+++ SUPPLIED MATERIAL +++

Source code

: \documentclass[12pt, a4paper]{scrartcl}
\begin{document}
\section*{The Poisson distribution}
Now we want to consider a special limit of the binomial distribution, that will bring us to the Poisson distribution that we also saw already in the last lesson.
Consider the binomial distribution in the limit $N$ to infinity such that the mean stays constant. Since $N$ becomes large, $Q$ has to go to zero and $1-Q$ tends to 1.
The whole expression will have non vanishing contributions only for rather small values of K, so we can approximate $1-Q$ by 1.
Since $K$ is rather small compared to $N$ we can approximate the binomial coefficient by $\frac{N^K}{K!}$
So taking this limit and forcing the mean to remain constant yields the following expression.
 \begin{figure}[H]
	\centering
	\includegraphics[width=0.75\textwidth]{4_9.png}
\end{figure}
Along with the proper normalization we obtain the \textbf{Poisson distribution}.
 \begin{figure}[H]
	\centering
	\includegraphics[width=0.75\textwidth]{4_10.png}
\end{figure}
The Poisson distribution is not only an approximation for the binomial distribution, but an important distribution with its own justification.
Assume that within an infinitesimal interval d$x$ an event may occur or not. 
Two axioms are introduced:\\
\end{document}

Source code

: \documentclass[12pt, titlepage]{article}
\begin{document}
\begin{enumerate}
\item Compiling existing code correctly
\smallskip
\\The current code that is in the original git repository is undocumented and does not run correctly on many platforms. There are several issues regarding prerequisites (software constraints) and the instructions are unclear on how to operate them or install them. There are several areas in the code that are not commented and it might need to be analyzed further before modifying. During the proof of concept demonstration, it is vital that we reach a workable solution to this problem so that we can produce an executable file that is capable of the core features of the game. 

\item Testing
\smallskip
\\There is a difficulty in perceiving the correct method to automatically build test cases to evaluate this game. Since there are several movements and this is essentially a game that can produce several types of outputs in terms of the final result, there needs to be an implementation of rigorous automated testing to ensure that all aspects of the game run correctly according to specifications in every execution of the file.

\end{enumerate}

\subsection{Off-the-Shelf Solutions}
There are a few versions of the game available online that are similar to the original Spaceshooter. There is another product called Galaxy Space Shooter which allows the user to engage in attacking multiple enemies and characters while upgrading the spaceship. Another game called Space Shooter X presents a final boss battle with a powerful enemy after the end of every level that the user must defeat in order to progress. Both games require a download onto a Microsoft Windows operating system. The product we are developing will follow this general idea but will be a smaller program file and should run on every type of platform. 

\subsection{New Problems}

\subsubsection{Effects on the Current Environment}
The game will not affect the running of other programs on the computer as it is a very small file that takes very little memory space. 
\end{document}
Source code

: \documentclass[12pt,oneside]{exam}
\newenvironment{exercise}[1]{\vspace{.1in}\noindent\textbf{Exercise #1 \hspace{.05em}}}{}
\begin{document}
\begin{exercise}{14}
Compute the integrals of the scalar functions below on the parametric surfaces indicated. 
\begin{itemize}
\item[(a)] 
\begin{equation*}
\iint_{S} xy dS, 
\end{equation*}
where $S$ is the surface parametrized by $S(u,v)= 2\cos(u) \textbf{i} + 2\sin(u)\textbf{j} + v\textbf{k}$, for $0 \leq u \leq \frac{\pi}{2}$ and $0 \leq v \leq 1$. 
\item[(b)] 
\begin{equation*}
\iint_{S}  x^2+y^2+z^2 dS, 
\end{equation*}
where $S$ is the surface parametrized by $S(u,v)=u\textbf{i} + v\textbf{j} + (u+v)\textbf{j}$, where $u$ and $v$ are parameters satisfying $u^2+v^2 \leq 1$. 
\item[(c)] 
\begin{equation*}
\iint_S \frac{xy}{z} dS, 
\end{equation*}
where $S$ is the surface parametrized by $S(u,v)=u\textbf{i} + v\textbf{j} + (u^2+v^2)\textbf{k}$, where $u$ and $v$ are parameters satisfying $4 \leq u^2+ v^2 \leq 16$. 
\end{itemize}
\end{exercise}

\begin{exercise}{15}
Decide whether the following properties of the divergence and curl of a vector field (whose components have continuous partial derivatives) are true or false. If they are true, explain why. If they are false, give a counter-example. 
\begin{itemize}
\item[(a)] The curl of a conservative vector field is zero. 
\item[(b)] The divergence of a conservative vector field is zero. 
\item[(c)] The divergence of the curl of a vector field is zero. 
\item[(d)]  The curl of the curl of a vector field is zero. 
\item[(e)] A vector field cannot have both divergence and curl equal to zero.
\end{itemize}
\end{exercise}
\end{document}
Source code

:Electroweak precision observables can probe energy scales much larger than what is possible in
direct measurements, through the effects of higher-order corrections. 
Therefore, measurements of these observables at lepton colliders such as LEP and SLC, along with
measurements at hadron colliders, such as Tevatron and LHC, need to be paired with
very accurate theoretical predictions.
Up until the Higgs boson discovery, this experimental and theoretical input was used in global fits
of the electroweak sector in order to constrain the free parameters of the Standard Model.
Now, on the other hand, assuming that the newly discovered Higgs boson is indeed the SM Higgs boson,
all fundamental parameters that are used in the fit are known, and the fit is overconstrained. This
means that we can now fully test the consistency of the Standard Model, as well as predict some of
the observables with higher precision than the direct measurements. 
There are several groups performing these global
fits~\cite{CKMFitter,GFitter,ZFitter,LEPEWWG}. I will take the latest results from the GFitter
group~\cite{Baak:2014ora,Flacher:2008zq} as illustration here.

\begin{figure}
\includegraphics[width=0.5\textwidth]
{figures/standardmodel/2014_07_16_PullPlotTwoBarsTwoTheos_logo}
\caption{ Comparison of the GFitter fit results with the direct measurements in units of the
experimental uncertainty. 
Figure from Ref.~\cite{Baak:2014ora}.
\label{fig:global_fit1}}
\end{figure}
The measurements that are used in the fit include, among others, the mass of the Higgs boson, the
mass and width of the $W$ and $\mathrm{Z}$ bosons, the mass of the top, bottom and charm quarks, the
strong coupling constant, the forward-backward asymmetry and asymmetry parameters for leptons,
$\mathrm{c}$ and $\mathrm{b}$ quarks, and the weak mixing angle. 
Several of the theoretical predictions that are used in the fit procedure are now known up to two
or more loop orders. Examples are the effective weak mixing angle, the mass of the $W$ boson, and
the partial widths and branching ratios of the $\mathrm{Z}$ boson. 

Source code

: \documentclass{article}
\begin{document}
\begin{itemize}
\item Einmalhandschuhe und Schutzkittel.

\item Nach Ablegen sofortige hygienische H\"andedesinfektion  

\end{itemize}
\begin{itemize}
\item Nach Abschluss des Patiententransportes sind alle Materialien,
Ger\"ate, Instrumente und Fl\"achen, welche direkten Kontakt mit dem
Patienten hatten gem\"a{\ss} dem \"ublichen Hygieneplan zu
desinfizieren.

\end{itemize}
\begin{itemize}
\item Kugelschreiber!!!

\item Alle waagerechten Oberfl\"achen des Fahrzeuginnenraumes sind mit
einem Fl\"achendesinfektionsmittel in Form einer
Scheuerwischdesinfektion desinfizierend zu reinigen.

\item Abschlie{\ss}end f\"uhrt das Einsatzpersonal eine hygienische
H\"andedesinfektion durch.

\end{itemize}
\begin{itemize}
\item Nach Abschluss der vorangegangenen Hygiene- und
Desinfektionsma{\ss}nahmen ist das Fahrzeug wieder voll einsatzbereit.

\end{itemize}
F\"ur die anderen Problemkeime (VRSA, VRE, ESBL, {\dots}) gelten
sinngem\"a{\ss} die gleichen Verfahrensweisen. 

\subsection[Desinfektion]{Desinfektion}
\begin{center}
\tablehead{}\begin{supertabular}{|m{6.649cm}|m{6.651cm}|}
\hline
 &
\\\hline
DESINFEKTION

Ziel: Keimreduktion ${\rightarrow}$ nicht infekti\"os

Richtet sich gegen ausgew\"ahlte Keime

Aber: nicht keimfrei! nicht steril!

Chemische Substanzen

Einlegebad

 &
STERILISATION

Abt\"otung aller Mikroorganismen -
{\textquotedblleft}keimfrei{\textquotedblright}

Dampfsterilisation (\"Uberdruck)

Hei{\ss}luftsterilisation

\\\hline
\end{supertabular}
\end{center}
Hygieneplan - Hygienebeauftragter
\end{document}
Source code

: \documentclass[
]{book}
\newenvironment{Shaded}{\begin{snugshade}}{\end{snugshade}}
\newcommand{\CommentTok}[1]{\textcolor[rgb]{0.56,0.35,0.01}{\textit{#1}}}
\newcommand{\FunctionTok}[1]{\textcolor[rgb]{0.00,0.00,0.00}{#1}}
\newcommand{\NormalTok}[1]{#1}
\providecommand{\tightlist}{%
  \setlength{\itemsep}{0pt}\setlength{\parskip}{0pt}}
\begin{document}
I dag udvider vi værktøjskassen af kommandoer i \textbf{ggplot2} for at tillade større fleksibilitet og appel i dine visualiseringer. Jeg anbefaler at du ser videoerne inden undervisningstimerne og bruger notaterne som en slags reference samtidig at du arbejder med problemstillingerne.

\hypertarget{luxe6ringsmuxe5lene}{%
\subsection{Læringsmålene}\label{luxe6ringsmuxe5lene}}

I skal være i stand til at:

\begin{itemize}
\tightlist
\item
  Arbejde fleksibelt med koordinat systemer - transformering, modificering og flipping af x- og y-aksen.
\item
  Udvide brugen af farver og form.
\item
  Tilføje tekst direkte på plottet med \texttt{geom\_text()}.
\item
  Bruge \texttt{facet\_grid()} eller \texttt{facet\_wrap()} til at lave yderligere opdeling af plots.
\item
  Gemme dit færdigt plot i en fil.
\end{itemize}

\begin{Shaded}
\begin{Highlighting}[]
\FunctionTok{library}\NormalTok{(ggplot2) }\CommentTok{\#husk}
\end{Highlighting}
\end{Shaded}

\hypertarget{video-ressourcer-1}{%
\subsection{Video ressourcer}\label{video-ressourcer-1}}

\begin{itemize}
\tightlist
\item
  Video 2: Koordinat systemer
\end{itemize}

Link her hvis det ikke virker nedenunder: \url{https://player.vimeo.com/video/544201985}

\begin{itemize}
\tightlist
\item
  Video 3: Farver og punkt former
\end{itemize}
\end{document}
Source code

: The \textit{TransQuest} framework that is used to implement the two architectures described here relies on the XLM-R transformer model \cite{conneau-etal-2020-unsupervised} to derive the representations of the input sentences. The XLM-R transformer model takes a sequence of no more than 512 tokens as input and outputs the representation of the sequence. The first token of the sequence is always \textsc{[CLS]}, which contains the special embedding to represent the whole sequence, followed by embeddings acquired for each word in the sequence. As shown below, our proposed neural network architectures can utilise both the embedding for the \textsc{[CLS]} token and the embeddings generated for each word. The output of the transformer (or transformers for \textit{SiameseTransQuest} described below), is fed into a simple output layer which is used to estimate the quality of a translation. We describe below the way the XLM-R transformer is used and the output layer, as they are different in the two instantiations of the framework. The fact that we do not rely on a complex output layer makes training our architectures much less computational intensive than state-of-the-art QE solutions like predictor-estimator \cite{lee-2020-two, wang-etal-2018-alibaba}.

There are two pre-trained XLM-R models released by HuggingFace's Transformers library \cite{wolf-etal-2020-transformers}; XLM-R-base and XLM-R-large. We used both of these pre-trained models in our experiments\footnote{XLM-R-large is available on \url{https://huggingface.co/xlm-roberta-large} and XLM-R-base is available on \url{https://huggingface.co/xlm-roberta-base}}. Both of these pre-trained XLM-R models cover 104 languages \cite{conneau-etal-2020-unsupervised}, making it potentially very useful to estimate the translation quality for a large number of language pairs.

+++

If a line above holds the word "Shaded", copy it.

\newenvironment{Shaded}{\begin{snugshade}}{\end{snugshade}}
\begin{Shaded}
\end{Shaded}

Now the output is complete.